Egg Carton Seed Starters

by Hannah Holt »


Is it spring yet?

This time of year always makes me antsy for spring. It’s not time to start hoeing in the garden, but it might be time to start those tomato, pepper, and/or basil plants. Here’s a quick guide to starting plants indoors.

What you need to know about starting plants indoors:

  1. Only cold sensitive plants and slow growers* need to be started indoors. One year I tried starting cucumbers indoors and oh my! They grew out of their containers before I even turned around… Quick growers and hearty plants don’t need to be started indoors.
  2. You’ll need to know when the last frost is expected for your area. Start plants indoors 6-8 weeks before the last frost. Here in Denver, the last frost is usually around Memorial Day. Even then, we always seem to get a wicked late spring hail storm storm, which is why I love Walls of Water.
  3. Are you thinking about going on vacation? Seedlings need to stay medium moist. If you’re planning on leaving them unattended for more than a few days, they’ll probably die.
  4. You’ll need a warm (at least 65° F) and well lit area for your seedlings.
  5. Before moving indoor plants to the garden (or a larger pot) outside, you need to harden them. Soft indoor plants will die without hardening. Hardening helps plants adjust to the elements gradually.

What you’ll need for the seed starters

  • an egg carton, with the lid removed
  • potting soil
  • seeds

Step 1: Thoroughly mix water into your potting soil. The soil needs to be damp before you start planting.

Step 2: Scoop the damp soil into the egg carton until it is nice and level. Then using a finger, poke a small indent into the top of your soil (1/4 an inch or whatever your seed packet recommends).

Step 3: Place 3-4 seeds in each hole and cover them lightly with soil. Then place in a sunny spot and watch them grow.

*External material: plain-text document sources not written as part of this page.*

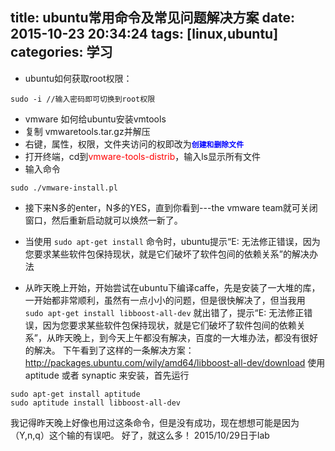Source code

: title: ubuntu常用命令及常见问题解决方案
date: 2015-10-23 20:34:24
tags: [linux,ubuntu]
categories: 学习
---
- ubuntu如何获取root权限：
```
sudo -i //输入密码即可切换到root权限
```
<!--more-->
- vmware 如何给ubuntu安装vmtools
 -  复制 vmwaretools.tar.gz并解压
 -  右键，属性，权限，文件夹访问的权即改为<font color=blue face=华文新魏>**`创建和删除文件`**</font>
 - 打开终端，cd到<font color=red>vmware-tools-distrib</font>，输入ls显示所有文件
 - 输入命令
 ```
 sudo ./vmware-install.pl
 ```
 - 接下来N多的enter，N多的YES，直到你看到---the vmware team就可关闭窗口，然后重新启动就可以焕然一新了。
 
- 当使用 `sudo apt-get install` 命令时，ubuntu提示“E: 无法修正错误，因为您要求某些软件包保持现状，就是它们破坏了软件包间的依赖关系”的解决办法
 - 从昨天晚上开始，开始尝试在ubuntu下编译caffe，先是安装了一大堆的库，一开始都非常顺利，虽然有一点小小的问题，但是很快解决了，但当我用
 `sudo apt-get install libboost-all-dev` 
 就出错了，提示“E: 无法修正错误，因为您要求某些软件包保持现状，就是它们破坏了软件包间的依赖关系”，从昨天晚上，到今天上午都没有解决，百度的一大堆办法，都没有很好的解决。
 下午看到了这样的一条解决方案：http://packages.ubuntu.com/wily/amd64/libboost-all-dev/download
 使用 aptitude 或者 synaptic 来安装，首先运行
 ```
 sudo apt-get install aptitude
 sudo aptitude install libboost-all-dev
 ```
 我记得昨天晚上好像也用过这条命令，但是没有成功，现在想想可能是因为（Y,n,q）这个输的有误吧。
 好了，就这么多！
 2015/10/29日于lab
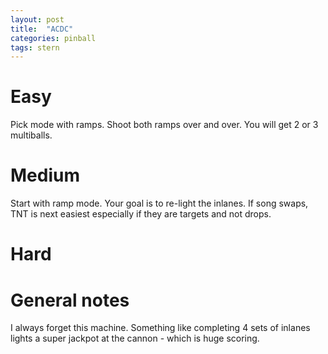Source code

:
 ```yaml
---
layout: post
title:  "ACDC"
categories: pinball
tags: stern
---
```


# Easy
Pick mode with ramps. Shoot both ramps over and over. You will get 2 or 3 multiballs.

# Medium
Start with ramp mode. Your goal is to re-light the inlanes. If song swaps, TNT is next easiest especially if they are targets and not drops.

# Hard
# General notes
I always forget this machine. Something like completing 4 sets of inlanes lights a super jackpot at the cannon - which is huge scoring.

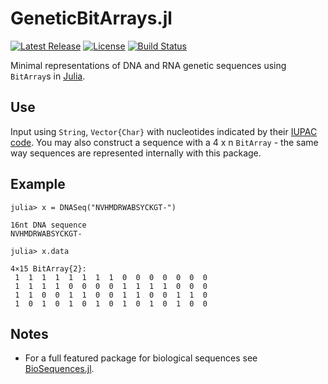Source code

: # GeneticBitArrays.jl
[![Latest Release](https://img.shields.io/github/release/jangevaare/GeneticBitArrays.jl.svg)](https://github.com/jangevaare/GeneticBitArrays.jl/releases/latest)
[![License](https://img.shields.io/badge/license-MIT-green.svg)](https://github.com/jangevaare/GeneticBitArrays.jl/blob/master/LICENSE)
[![Build Status](https://travis-ci.org/jangevaare/GeneticBitArrays.jl.svg?branch=master)](https://travis-ci.org/jangevaare/GeneticBitArrays.jl)

Minimal representations of DNA and RNA genetic sequences using `BitArray`s in [Julia](https://julialang.org).

## Use
Input using `String`, `Vector{Char}` with nucleotides indicated by their [IUPAC code](https://www.bioinformatics.org/sms/iupac.html). You may also construct a sequence with a 4 x n `BitArray` - the same way sequences are represented internally with this package.

## Example
```
julia> x = DNASeq("NVHMDRWABSYCKGT-")

16nt DNA sequence
NVHMDRWABSYCKGT-

julia> x.data

4×15 BitArray{2}:
 1  1  1  1  1  1  1  1  0  0  0  0  0  0  0
 1  1  1  1  0  0  0  0  1  1  1  1  0  0  0
 1  1  0  0  1  1  0  0  1  1  0  0  1  1  0
 1  0  1  0  1  0  1  0  1  0  1  0  1  0  0
```

## Notes
* For a full featured package for biological sequences see [BioSequences.jl](https://github.com/BioJulia/BioSequences.jl).
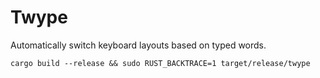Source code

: # Twype

Automatically switch keyboard layouts based on typed words.

```
cargo build --release && sudo RUST_BACKTRACE=1 target/release/twype
```
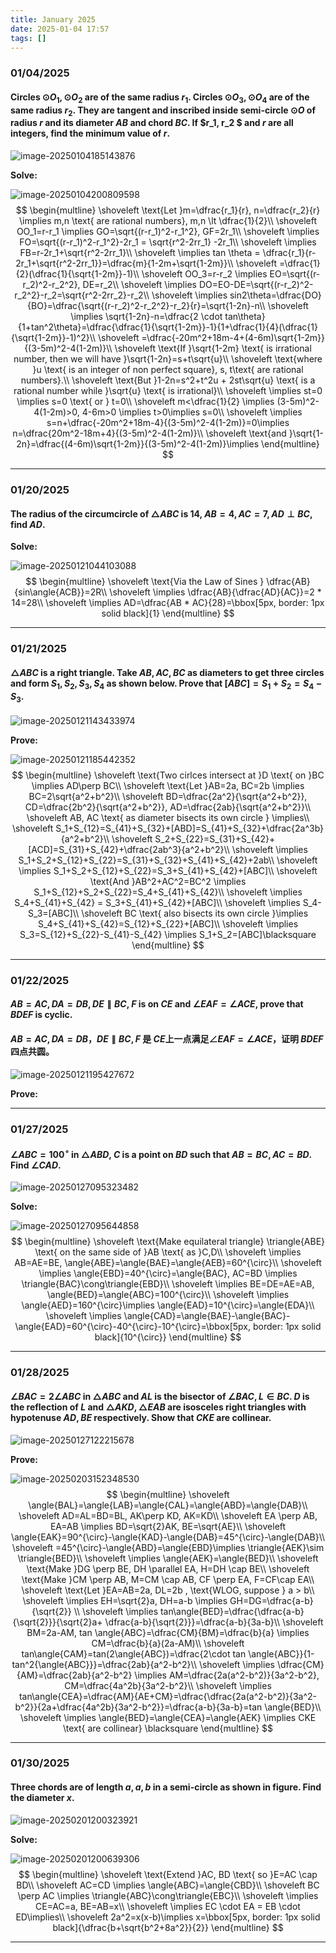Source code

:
 ```yaml
---
title: January 2025
date: 2025-01-04 17:57
tags: []
---
```


### 01/04/2025

#### Circles $\odot{O_1}, \odot{O_2}$ are of the same radius $r_1$. Circles $\odot{O_3}, \odot{O_4}$ are of the same radius $r_2$. They are tangent and inscribed inside semi-circle $\odot{O}$ of radius $r$ and its diameter $AB$ and chord $BC$. If $r_1, r_2 $ and $r$ are all integers, find the minimum value of $r$.

![image-20250104185143876](/assets/images/2025/image-20250104180430988.png)

**Solve:**

![image-20250104200809598](/assets/images/2025/image-20250104195848594.png)
$$
\begin{multline}
\shoveleft \text{Let }m=\dfrac{r_1}{r}, n=\dfrac{r_2}{r} \implies m,n \text{ are rational numbers}, m,n \lt \dfrac{1}{2}\\
\shoveleft OO_1=r-r_1 \implies GO=\sqrt{(r-r_1)^2-r_1^2}, GF=2r_1\\
\shoveleft \implies FO=\sqrt{(r-r_1)^2-r_1^2}-2r_1 = \sqrt{r^2-2rr_1} -2r_1\\
\shoveleft \implies FB=r-2r_1+\sqrt{r^2-2rr_1}\\
\shoveleft \implies tan \theta = \dfrac{r_1}{r-2r_1+\sqrt{r^2-2rr_1}}=\dfrac{m}{1-2m+\sqrt{1-2m}}\\
\shoveleft =\dfrac{1}{2}(\dfrac{1}{\sqrt{1-2m}}-1)\\
\shoveleft OO_3=r-r_2 \implies EO=\sqrt{(r-r_2)^2-r_2^2}, DE=r_2\\
\shoveleft \implies DO=EO-DE=\sqrt{(r-r_2)^2-r_2^2}-r_2=\sqrt{r^2-2rr_2}-r_2\\
\shoveleft \implies sin2\theta=\dfrac{DO}{BO}=\dfrac{\sqrt{(r-r_2)^2-r_2^2}-r_2}{r}=\sqrt{1-2n}-n\\
\shoveleft \implies \sqrt{1-2n}-n=\dfrac{2 \cdot tan\theta}{1+tan^2\theta}=\dfrac{\dfrac{1}{\sqrt{1-2m}}-1}{1+\dfrac{1}{4}(\dfrac{1}{\sqrt{1-2m}}-1)^2}\\
\shoveleft =\dfrac{-20m^2+18m-4+(4-6m)\sqrt{1-2m}}{(3-5m)^2-4(1-2m)}\\
\shoveleft \text{If }\sqrt{1-2m} \text{ is irrational number, then we will have }\sqrt{1-2n}=s+t\sqrt{u}\\
\shoveleft \text{where }u \text{ is an integer of non perfect square}, s, t\text{ are rational numbers}.\\
\shoveleft \text{But }1-2n=s^2+t^2u + 2st\sqrt{u} \text{ is a rational number while }\sqrt{u} \text{ is irrational}\\
\shoveleft \implies st=0 \implies s=0 \text{ or } t=0\\
\shoveleft m<\dfrac{1}{2} \implies (3-5m)^2-4(1-2m)>0, 4-6m>0 \implies t>0\implies s=0\\
\shoveleft \implies s=n+\dfrac{-20m^2+18m-4}{(3-5m)^2-4(1-2m)}=0\implies n=\dfrac{20m^2-18m+4}{(3-5m)^2-4(1-2m)}\\
\shoveleft \text{and }\sqrt{1-2n}=\dfrac{(4-6m)\sqrt{1-2m}}{(3-5m)^2-4(1-2m)}\implies
\end{multline}
$$

---

### 01/20/2025

#### The radius of the circumcircle of $\triangle{ABC}$ is $14$, $AB=4, AC=7, AD\perp BC$, find $AD$.

**Solve:**

![image-20250121044103088](/assets/images/2025/image-20250121044103088.png)
$$
\begin{multline}
\shoveleft \text{Via the Law of Sines } \dfrac{AB}{sin\angle{ACB}}=2R\\
\shoveleft \implies \dfrac{AB}{\dfrac{AD}{AC}}=2 * 14=28\\
\shoveleft \implies AD=\dfrac{AB * AC}{28}=\bbox[5px, border: 1px solid black]{1}
\end{multline}
$$

---

### 01/21/2025

#### $\triangle{ABC}$ is a right triangle. Take $AB,AC,BC$ as diameters to get three circles and form $S_1, S_2, S_3, S_4$ as shown below. Prove that $[ABC]=S_1+S_2=S_4-S_3$.

![image-20250121143433974](/assets/images/2025/image-20250121143433974.png)

**Prove:**

![image-20250121185442352](/assets/images/2025/image-20250121185442352.png)
$$
\begin{multline}
\shoveleft \text{Two cirlces intersect at }D \text{ on }BC \implies AD\perp BC\\
\shoveleft \text{Let }AB=2a, BC=2b \implies BC=2\sqrt{a^2+b^2}\\
\shoveleft BD=\dfrac{2a^2}{\sqrt{a^2+b^2}}, CD=\dfrac{2b^2}{\sqrt{a^2+b^2}}, AD=\dfrac{2ab}{\sqrt{a^2+b^2}}\\
\shoveleft AB, AC \text{ as diameter bisects its own circle } \implies\\
\shoveleft S_1+S_{12}=S_{41}+S_{32}+[ABD]=S_{41}+S_{32}+\dfrac{2a^3b}{a^2+b^2}\\
\shoveleft S_2+S_{22}=S_{31}+S_{42}+[ACD]=S_{31}+S_{42}+\dfrac{2ab^3}{a^2+b^2}\\
\shoveleft \implies S_1+S_2+S_{12}+S_{22}=S_{31}+S_{32}+S_{41}+S_{42}+2ab\\
\shoveleft \implies S_1+S_2+S_{12}+S_{22}=S_3+S_{41}+S_{42}+[ABC]\\
\shoveleft \text{And }AB^2+AC^2=BC^2 \implies S_1+S_{12}+S_2+S_{22}=S_4+S_{41}+S_{42}\\
\shoveleft \implies S_4+S_{41}+S_{42} = S_3+S_{41}+S_{42}+[ABC]\\
\shoveleft \implies S_4-S_3=[ABC]\\
\shoveleft BC \text{ also bisects its own circle }\implies S_4+S_{41}+S_{42}=S_{12}+S_{22}+[ABC]\\
\shoveleft \implies S_3=S_{12}+S_{22}-S_{41}-S_{42} \implies S_1+S_2=[ABC]\blacksquare
\end{multline}
$$

---

### 01/22/2025

#### $AB=AC, DA=DB, DE \parallel BC$, $F$ is on $CE$ and $\angle{EAF}=\angle{ACE}$, prove that $BDEF$ is cyclic.

#### $AB=AC, DA=DB， DE \parallel BC, F$ 是 $CE$上一点满足$\angle{EAF}=\angle{ACE}$，证明 $BDEF$四点共圆。

![image-20250121195427672](/assets/images/2025/image-20250121194935445.png)

**Prove:**

---

### 01/27/2025

#### $\angle{ABC}=100^{\circ}$ in $\triangle{ABD}$, $C$ is a point on $BD$ such that $AB=BC, AC=BD$. Find $\angle{CAD}$.

![image-20250127095323482](/assets/images/2025/image-20250127095323482.png)

**Solve:**

![image-20250127095644858](/assets/images/2025/image-20250127095644858.png)
$$
\begin{multline}
\shoveleft \text{Make equilateral triangle} \triangle{ABE} \text{ on the same side of }AB \text{ as }C,D\\
\shoveleft \implies AB=AE=BE, \angle{ABE}=\angle{BAE}=\angle{AEB}=60^{\circ}\\
\shoveleft \implies \angle{EBD}=40^{\circ}=\angle{BAC}, AC=BD \implies \triangle{BAC}\cong\triangle{EBD}\\
\shoveleft \implies BE=DE=AE=AB, \angle{BED}=\angle{ABC}=100^{\circ}\\
\shoveleft \implies \angle{AED}=160^{\circ}\implies \angle{EAD}=10^{\circ}=\angle{EDA}\\
\shoveleft \implies \angle{CAD}=\angle{BAE}-\angle{BAC}-\angle{EAD}=60^{\circ}-40^{\circ}-10^{\circ}=\bbox[5px, border: 1px solid black]{10^{\circ}}
\end{multline}
$$

---

### 01/28/2025

#### $\angle{BAC}=2\angle{ABC}$ in $\triangle{ABC}$ and $AL$ is the bisector of $\angle{BAC}, L \in BC$. $D$ is the reflection of $L$ and $\triangle{AKD}, \triangle{EAB}$ are isosceles right triangles with hypotenuse $AD, BE$ respectively. Show that $CKE$ are collinear.

![image-20250127122215678](/assets/images/2025/image-20250127122215678.png)

**Prove:**

![image-20250203152348530](/assets/images/2025/image-20250203152348530.png)
$$
\begin{multline}
\shoveleft \angle{BAL}=\angle{LAB}=\angle{CAL}=\angle{ABD}=\angle{DAB}\\
\shoveleft AD=AL=BD=BL, AK\perp KD, AK=KD\\
\shoveleft EA \perp AB, EA=AB \implies BD=\sqrt{2}AK, BE=\sqrt{AE}\\
\shoveleft \angle{EAK}=90^{\circ}-\angle{KAD}-\angle{DAB}=45^{\circ}-\angle{DAB}\\
\shoveleft =45^{\circ}-\angle{ABD}=\angle{EBD}\implies \triangle{AEK}\sim \triangle{BED}\\
\shoveleft \implies \angle{AEK}=\angle{BED}\\
\shoveleft \text{Make }DG \perp BE, DH \parallel EA, H=DH \cap BE\\
\shoveleft \text{Make }CM \perp AB, M=CM \cap AB, CF \perp EA, F=CF\cap EA\\
\shoveleft \text{Let }EA=AB=2a, DL=2b , \text{WLOG, suppose } a > b\\
\shoveleft \implies EH=\sqrt{2}a, DH=a-b \implies GH=DG=\dfrac{a-b}{\sqrt{2}}  \\
\shoveleft  \implies tan\angle{BED}=\dfrac{\dfrac{a-b}{\sqrt{2}}}{\sqrt{2}a+ \dfrac{a-b}{\sqrt{2}}}=\dfrac{a-b}{3a-b}\\
\shoveleft BM=2a-AM, tan \angle{ABC}=\dfrac{CM}{BM}=\dfrac{b}{a} \implies CM=\dfrac{b}{a}(2a-AM)\\
\shoveleft  tan\angle{CAM}=tan(2\angle{ABC})=\dfrac{2\cdot  tan \angle{ABC}}{1-tan^2{\angle{ABC}}}=\dfrac{2ab}{a^2-b^2}\\
\shoveleft \implies \dfrac{CM}{AM}=\dfrac{2ab}{a^2-b^2} \implies AM=\dfrac{2a(a^2-b^2)}{3a^2-b^2}, CM=\dfrac{4a^2b}{3a^2-b^2}\\
\shoveleft \implies tan\angle{CEA}=\dfrac{AM}{AE+CM}=\dfrac{\dfrac{2a(a^2-b^2)}{3a^2-b^2}}{2a+\dfrac{4a^2b}{3a^2-b^2}}=\dfrac{a-b}{3a-b}=tan \angle{BED}\\
\shoveleft \implies \angle{BED}=\angle{CEA}=\angle{AEK} \implies CKE \text{ are collinear} \blacksquare
\end{multline}
$$

---

### 01/30/2025

#### Three chords are of length $a,a,b$ in a semi-circle as shown in figure. Find the diameter $x$.

![image-20250201200323921](/assets/images/2025/image-20250201200323921.png)

**Solve:**

![image-20250201200639306](/assets/images/2025/image-20250201200639306.png)
$$
\begin{multline}
\shoveleft \text{Extend }AC, BD \text{ so }E=AC \cap BD\\
\shoveleft AC=CD \implies \angle{ABC}=\angle{CBD}\\
\shoveleft BC \perp AC \implies \triangle{ABC}\cong\triangle{EBC}\\
\shoveleft \implies CE=AC=a, BE=AB=x\\
\shoveleft \implies EC \cdot EA = EB \cdot ED\implies\\
\shoveleft 2a^2=x(x-b)\implies x=\bbox[5px, border: 1px solid black]{\dfrac{b+\sqrt{b^2+8a^2}}{2}}
\end{multline}
$$

---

Step 4: When they are an inch high or so, thin them to one plant per egg holder. When they are 2-4 inches high you’ll want to transplant them to a bigger pot or to the garden. See my link above about hardening before moving the plants outside.

Because it’s only freeeeezing February right now, I transplanted my little seedlings into large plastic cups. Here’s how…

Transplanting 1: When transplanting into a larger container, you’ll need to select one with good drainage. Using a steak knife, I punched a hole in the bottom of my plastic cups. (If you are container gardening [not just seed starting], soil composition and drainage gets a little more complicated.)

Transplanting 2: Then I filled my cups with damp soil and created a holding space for the seedlings.

Transplanting 3: I broke the seedlings out of their egg carton holders and patted them into their new homes. Look how happy they are!

Now I just need spring to arrive!

*The plants in this post are tomatoes. I usually start peppers, herbs, and tomatoes indoors.


  1. Julie Hedlund

    We’ve done this before, and there’s nothing like the magic of seeing the kids’ faces when the first shoots come up!

  2. Matt

    Those kids sure are lucky to have you as their mom!

  3. Eric VanRaepenbusch

    Oh! I love seeing this post!! It makes me think happy-spring-like thoughts! My kids loved gardening with me the past two summers, but we just moved and have ALOT of trees. But, I was scoping the yard this week and I might have found a spot.

    I saved a whole bunch of seeds from our pepper plants last year. Thanks for giving me the itch to plant them!

  4. Kirsten

    Cool, I just emptied an egg carton making tonight’s fritatta. Next on the agenda: shopping for seeds.

  5. Hannah Holt

    Happy planting everyone. Eric, we started our first garden in a plot where a tree had been removed. I do not recommend it. I spent hours and hours digging out roots before we could do anything. Not that that’s what you are planning, but your comment brought back memories of me, an ax, and our first garden.

  6. Rena J. Traxel

    I can’t wait to garden this year! I usually buy my plants, but this year I want to try starting them indoors.

  7. Hannah Holt

    Rena, it’s fun starting your own seeds. I like watching them sprout up (and so do my kids).